Kurdischer Angeklagter verweigert Aussage
von: ien/hol/hoh
Berlin - Im ersten größeren Prozeß um die Kurdenkrawalle
am israelischen Konsulat in Berlin hat der angeklagte Kurde am Mittwoch
vor dem Berliner Landgericht die Aussage verweigert. Der Anwalt des Mannes,
dem Körperverletzung und besonders schwerer Landfriedensbruch vorgeworfen
werden, sprach von einem "politischen Prozeß" gegen seinen Mandanten
und will dessen Freispruch verlangen. Der 34jährige Kurde soll bei
dem Sturm auf das Konsulat im Februar einen Polizisten mit einer Eisenstange
geschlagen und verletzt haben. Bei der versuchten Erstürmung hatten
israelische Wachleute vier Kurden erschossen.
Anlaß der Proteste war die Verschleppung des Chef der Kurdischen Arbeiterpartei (PKK), Abdullah Öcalan, aus Kenia in die Türkei. Der nun angeklagte Kurde soll einige hundert Meter vor dem Konsulat aus der Menge heraus mit einer eineinhalb Meter langen Baugerüststange auf einen Polizisten eingeschlagen haben. Der verletzte Polizist sollte im Lauf des Tages aussagen. Einer seiner Kollegen bestätigte als Zeuge den Übergriff. Dem Angeklagten droht im Fall einer Verurteilung eine mehrjährige Haftstrafe.

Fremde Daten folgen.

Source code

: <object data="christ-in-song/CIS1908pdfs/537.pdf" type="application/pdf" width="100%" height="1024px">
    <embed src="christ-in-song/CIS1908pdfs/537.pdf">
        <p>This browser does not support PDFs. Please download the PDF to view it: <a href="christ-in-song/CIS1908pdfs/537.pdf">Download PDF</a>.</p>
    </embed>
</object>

Unterdessen kritisierte ein "Solidaritätskomitee für die kurdischen politischen Gefangenen in Berlin" das Vorgehen der Berliner Justiz. Verlangt wurde, alle Ermittlungen einzustellen. Nach den Krawallen am Konsulat sitzen noch acht Kurden in Berlin in Untersuchungshaft. Die Staatsanwaltschaft hat 13 weitere Anklagen erhoben, zudem laufen noch acht Ermittlungsverfahren. Zwei minderjährige Kurden sind bereits zu jeweils vier Wochen Jugendarrest verurteilt worden.
Die Ermittlungen wegen der Todesschüsse wurden inzwischen eingestellt.
Ein Untersuchungsausschuß des Berliner Abgeordnetenhauses versucht
derzeit, die Umstände des Sturmes auf das Konsulat und der Schüsse
zu klären.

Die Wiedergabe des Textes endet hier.